__TASK OBJECTIVE__
Lines below that hold the word "provider" must be copied in full.

Stored data
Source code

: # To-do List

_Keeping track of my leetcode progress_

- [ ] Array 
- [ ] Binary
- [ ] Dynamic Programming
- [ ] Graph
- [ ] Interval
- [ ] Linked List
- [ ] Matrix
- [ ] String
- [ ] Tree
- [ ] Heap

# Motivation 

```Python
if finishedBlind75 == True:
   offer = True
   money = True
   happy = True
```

* * *

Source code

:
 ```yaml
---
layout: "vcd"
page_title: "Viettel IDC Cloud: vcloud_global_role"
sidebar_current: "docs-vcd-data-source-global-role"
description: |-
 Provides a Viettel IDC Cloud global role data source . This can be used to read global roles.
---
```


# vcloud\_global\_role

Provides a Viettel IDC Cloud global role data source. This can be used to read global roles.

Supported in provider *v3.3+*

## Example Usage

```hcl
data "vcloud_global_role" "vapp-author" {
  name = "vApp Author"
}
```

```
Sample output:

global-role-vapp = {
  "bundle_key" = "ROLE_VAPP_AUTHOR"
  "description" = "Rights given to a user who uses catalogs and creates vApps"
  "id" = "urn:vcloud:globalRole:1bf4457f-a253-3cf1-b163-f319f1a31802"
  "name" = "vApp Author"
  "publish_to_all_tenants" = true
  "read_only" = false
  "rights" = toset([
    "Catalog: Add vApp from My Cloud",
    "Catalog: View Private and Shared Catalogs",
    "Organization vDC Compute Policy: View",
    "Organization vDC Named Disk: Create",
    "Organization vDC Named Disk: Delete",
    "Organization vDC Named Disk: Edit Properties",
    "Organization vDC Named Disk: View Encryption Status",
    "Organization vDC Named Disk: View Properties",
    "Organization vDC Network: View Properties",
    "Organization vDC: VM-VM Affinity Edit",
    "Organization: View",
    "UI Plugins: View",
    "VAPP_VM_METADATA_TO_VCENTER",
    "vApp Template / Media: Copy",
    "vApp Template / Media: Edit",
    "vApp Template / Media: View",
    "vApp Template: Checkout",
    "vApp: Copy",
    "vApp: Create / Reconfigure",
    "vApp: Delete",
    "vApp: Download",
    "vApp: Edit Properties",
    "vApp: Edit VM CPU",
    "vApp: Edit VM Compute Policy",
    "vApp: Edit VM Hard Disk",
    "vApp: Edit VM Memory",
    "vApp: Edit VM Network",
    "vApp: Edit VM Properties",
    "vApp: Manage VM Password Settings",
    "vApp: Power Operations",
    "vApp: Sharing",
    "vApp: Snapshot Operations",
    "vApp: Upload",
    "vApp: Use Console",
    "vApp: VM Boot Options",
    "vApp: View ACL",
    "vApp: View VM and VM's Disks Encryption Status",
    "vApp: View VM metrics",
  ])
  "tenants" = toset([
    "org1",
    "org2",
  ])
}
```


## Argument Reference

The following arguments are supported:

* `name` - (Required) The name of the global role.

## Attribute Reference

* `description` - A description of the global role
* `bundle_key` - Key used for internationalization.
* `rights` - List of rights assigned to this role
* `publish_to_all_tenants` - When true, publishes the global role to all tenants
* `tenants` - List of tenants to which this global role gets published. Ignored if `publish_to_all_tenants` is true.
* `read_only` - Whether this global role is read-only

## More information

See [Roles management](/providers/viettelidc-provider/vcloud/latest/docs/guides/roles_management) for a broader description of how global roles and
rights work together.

...

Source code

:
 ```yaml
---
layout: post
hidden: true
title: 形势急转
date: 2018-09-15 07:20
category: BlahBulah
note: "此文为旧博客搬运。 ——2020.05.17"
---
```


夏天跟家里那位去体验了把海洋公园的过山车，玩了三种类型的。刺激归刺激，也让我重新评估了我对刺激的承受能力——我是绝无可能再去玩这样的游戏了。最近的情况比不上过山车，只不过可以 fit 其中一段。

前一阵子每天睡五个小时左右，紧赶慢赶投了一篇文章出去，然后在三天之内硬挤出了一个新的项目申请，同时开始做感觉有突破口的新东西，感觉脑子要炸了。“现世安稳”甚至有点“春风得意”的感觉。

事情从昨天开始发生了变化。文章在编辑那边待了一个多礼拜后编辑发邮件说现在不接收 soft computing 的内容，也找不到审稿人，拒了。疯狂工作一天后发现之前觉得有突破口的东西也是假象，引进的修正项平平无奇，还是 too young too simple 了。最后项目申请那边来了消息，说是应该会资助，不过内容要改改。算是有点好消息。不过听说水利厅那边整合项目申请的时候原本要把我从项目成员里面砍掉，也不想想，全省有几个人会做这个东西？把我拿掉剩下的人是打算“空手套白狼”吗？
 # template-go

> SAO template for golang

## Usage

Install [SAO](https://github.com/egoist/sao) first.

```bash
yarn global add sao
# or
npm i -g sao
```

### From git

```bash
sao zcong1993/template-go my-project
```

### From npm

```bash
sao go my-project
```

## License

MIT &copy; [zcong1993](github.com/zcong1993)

__RESPONSE BELOW__
Supported in provider *v3.3+*
See [Roles management](/providers/viettelidc-provider/vcloud/latest/docs/guides/roles_management) for a broader description of how global roles and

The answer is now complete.